== Problem ==
Transcribe all the records with complete accuracy.

Stored items from a collection:
——————

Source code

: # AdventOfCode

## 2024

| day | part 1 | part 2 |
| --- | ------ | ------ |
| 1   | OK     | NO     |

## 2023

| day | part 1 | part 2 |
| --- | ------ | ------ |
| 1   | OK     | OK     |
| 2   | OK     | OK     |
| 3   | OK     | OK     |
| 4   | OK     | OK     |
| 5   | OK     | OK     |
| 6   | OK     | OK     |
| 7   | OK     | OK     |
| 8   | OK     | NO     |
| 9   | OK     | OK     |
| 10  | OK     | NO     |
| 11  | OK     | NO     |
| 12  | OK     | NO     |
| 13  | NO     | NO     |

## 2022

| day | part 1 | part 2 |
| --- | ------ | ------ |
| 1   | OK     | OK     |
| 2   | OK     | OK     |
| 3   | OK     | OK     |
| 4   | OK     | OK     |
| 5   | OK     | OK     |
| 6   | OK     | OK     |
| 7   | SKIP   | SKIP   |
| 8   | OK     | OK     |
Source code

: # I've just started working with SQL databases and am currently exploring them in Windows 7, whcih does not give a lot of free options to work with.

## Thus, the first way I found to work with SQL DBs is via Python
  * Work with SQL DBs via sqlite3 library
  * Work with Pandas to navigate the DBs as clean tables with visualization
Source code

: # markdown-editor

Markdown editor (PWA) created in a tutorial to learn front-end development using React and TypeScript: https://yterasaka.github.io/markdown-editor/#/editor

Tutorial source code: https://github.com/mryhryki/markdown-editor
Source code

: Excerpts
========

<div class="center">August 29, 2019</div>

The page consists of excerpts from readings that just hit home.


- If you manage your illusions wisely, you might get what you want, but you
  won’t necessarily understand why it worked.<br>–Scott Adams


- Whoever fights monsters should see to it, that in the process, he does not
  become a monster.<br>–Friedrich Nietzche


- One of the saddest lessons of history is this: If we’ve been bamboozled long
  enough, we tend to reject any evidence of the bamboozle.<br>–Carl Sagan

——————

== Exercise answer ==
Source code

: # AdventOfCode

## 2024

| day | part 1 | part 2 |
| --- | ------ | ------ |
| 1   | OK     | NO     |

## 2023

| day | part 1 | part 2 |
| --- | ------ | ------ |
| 1   | OK     | OK     |
| 2   | OK     | OK     |
| 3   | OK     | OK     |
| 4   | OK     | OK     |
| 5   | OK     | OK     |
| 6   | OK     | OK     |
| 7   | OK     | OK     |
| 8   | OK     | NO     |
| 9   | OK     | OK     |
| 10  | OK     | NO     |
| 11  | OK     | NO     |
| 12  | OK     | NO     |
| 13  | NO     | NO     |

## 2022

| day | part 1 | part 2 |
| --- | ------ | ------ |
| 1   | OK     | OK     |
| 2   | OK     | OK     |
| 3   | OK     | OK     |
| 4   | OK     | OK     |
| 5   | OK     | OK     |
| 6   | OK     | OK     |
| 7   | SKIP   | SKIP   |
| 8   | OK     | OK     |
Source code

: # I've just started working with SQL databases and am currently exploring them in Windows 7, whcih does not give a lot of free options to work with.

## Thus, the first way I found to work with SQL DBs is via Python
  * Work with SQL DBs via sqlite3 library
  * Work with Pandas to navigate the DBs as clean tables with visualization
Source code

: # markdown-editor

Markdown editor (PWA) created in a tutorial to learn front-end development using React and TypeScript: https://yterasaka.github.io/markdown-editor/#/editor

Tutorial source code: https://github.com/mryhryki/markdown-editor
Source code

: Excerpts
========

<div class="center">August 29, 2019</div>

The page consists of excerpts from readings that just hit home.


- If you manage your illusions wisely, you might get what you want, but you
  won’t necessarily understand why it worked.<br>–Scott Adams


- Whoever fights monsters should see to it, that in the process, he does not
  become a monster.<br>–Friedrich Nietzche


- One of the saddest lessons of history is this: If we’ve been bamboozled long
  enough, we tend to reject any evidence of the bamboozle.<br>–Carl Sagan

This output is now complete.